The opposite of fine yarn is, of course, bulky yarn. It might surprise the non- or new spinner that, at a certain point, bulky yarn can be more difficult to produce than fine yarn. I have never put time and effort into the art of producing super-bulky singles. Indeed, I still have not. In the attempt to produce my superlative bulky yarn, I cheated a bit. First, I used an art batt.
The impossibility of being consistent when faced with such a variety of fibers does help one make a yarn that is overall more bulky. Still, I am in the habit of consistency, and the instinct when aiming for consistency is to go smaller. I fought tooth and nail at that inclination, without much success. In an hour or two, I ended up with a jumbo bobbin full of beautiful, disorderly singles.

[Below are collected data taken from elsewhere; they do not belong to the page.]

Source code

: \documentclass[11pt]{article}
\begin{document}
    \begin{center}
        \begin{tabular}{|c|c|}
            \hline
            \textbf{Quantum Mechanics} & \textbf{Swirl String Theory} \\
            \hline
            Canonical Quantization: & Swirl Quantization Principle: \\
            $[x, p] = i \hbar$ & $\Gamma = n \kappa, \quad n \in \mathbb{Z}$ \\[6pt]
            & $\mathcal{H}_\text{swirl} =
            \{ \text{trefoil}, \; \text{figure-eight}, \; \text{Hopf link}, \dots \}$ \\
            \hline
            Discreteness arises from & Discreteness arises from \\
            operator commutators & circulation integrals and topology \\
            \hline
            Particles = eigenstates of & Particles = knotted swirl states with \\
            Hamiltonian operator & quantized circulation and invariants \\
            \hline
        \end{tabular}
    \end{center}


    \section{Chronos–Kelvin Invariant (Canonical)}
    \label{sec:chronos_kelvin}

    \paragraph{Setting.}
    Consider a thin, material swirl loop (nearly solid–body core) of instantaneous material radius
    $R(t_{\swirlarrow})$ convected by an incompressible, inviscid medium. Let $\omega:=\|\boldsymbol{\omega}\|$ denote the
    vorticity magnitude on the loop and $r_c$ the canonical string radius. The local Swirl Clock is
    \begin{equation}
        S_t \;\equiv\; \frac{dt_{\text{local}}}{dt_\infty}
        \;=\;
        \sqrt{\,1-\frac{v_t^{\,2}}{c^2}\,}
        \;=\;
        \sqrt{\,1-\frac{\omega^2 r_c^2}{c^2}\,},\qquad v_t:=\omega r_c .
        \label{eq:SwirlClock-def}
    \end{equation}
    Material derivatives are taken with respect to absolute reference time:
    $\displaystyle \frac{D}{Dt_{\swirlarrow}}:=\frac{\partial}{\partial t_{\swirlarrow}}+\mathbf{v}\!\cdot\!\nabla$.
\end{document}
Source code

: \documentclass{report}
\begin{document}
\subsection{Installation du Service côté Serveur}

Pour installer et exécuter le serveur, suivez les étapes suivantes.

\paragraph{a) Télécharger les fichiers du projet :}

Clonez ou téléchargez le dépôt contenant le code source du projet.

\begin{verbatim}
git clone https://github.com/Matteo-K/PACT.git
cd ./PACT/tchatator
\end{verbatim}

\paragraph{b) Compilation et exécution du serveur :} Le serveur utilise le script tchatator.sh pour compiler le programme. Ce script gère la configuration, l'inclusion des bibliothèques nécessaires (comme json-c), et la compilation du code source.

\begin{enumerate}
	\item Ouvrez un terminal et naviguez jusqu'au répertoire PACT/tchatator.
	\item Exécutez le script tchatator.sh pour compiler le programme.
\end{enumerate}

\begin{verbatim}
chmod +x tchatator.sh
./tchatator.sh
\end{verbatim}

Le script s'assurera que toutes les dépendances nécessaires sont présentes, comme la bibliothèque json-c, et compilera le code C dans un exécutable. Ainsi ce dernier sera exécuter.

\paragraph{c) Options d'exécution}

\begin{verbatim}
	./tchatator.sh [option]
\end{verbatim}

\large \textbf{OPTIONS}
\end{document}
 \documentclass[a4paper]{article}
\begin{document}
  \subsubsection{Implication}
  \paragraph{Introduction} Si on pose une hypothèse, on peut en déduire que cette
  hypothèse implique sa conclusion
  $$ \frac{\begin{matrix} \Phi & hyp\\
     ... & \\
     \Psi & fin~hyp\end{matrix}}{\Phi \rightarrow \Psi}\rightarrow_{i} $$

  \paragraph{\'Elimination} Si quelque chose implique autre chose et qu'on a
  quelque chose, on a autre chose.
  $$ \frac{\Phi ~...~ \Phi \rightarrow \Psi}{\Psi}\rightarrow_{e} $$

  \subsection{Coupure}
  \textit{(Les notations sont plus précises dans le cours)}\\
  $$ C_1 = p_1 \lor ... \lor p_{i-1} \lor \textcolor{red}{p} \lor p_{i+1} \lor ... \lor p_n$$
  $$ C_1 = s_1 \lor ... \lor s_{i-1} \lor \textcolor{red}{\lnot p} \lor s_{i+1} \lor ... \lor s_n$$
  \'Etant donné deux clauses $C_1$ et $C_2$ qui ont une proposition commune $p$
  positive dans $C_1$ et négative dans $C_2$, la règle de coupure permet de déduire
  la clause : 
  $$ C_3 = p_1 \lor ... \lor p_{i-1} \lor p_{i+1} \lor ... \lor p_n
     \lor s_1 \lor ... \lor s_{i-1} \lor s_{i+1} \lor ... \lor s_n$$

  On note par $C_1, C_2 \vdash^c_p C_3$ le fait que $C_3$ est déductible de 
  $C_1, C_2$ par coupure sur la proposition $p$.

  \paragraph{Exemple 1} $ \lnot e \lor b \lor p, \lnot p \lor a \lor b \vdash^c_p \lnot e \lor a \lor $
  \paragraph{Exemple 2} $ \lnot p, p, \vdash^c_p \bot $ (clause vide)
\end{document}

I wound this bobbin into cakes and three-plied it. More plies than 3, thought I, would really be cheating. This is what resulted.
It is successfully bulky, without being too heavy. Even allowing for the slubs, I could only place four strands of it on my WPI tool, placing it firmly in the “jumbo” category of yarns. I am happy enough. I would like to learn to make those amazing yarns that have singles this size, but I did not have the headspace for that at the time.
I didn’t knit a sample with this because it is just too beautiful. A swatch would eat it up too quickly. With a yarn like this, I want to buy a foam wreath and wrap it around to make an artsy fartsy Christmas wreath. The colors seem Christmassy to me, with the red and green and sparkle, though it didn’t at all seem that way in the batt.
Big, bold, and beautiful. I love making yarns like this. They are a treat in themselves, even if they don’t fit my idea of the practical. And after the fine yarns I’d been spinning lately, it was a treat to spin 3 oz so quickly.
One more shot for luck. And one more yarn for me. Merry Christmas!